WHAT TO WORK ON :: Every line of the listing that contains the word "Container" is to be copied out.

PROVIDED MATERIAL ::
=== Section Start ===
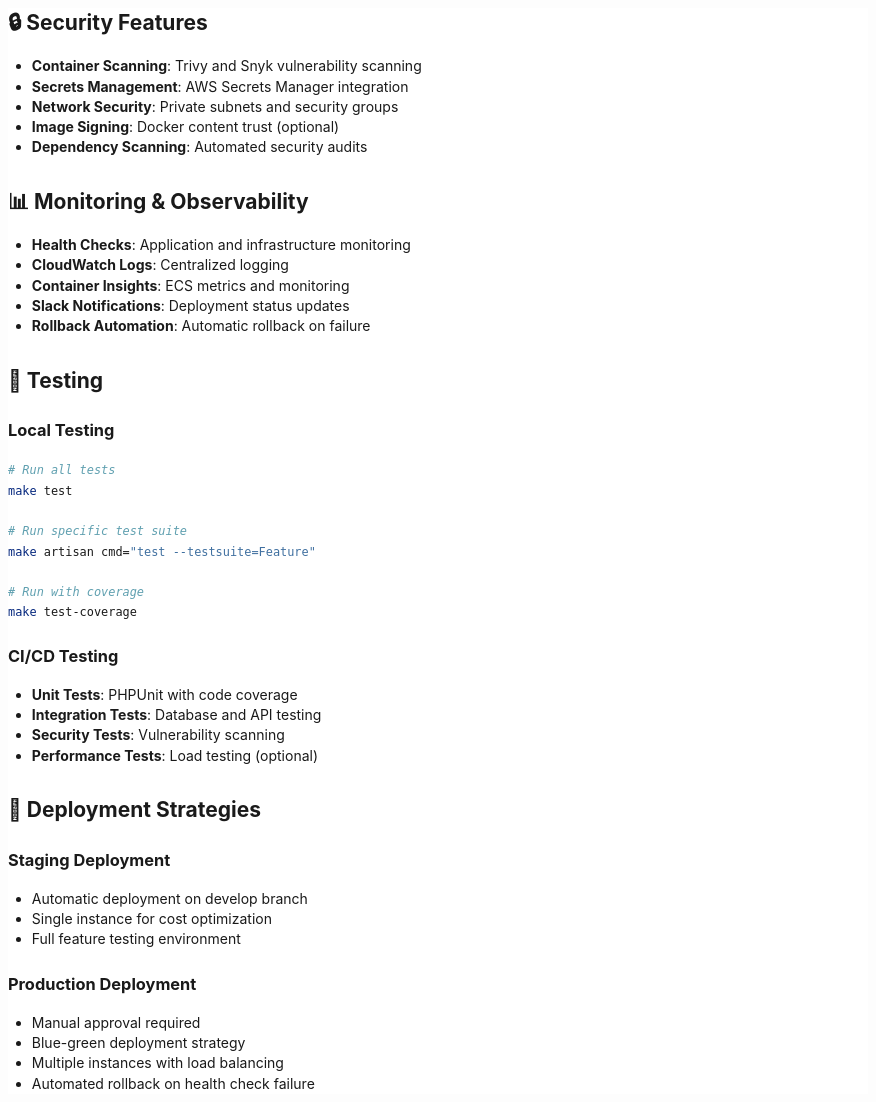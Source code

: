 ## 🔒 Security Features

- **Container Scanning**: Trivy and Snyk vulnerability scanning
- **Secrets Management**: AWS Secrets Manager integration
- **Network Security**: Private subnets and security groups
- **Image Signing**: Docker content trust (optional)
- **Dependency Scanning**: Automated security audits

## 📊 Monitoring & Observability

- **Health Checks**: Application and infrastructure monitoring
- **CloudWatch Logs**: Centralized logging
- **Container Insights**: ECS metrics and monitoring
- **Slack Notifications**: Deployment status updates
- **Rollback Automation**: Automatic rollback on failure

## 🧪 Testing

### Local Testing
```bash
# Run all tests
make test

# Run specific test suite
make artisan cmd="test --testsuite=Feature"

# Run with coverage
make test-coverage
```

### CI/CD Testing
- **Unit Tests**: PHPUnit with code coverage
- **Integration Tests**: Database and API testing
- **Security Tests**: Vulnerability scanning
- **Performance Tests**: Load testing (optional)

## 🚀 Deployment Strategies

### Staging Deployment
- Automatic deployment on develop branch
- Single instance for cost optimization
- Full feature testing environment

### Production Deployment
- Manual approval required
- Blue-green deployment strategy
- Multiple instances with load balancing
- Automated rollback on health check failure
=== Section End ===
FINISHED EXERCISE ::
- **Container Scanning**: Trivy and Snyk vulnerability scanning
- **Container Insights**: ECS metrics and monitoring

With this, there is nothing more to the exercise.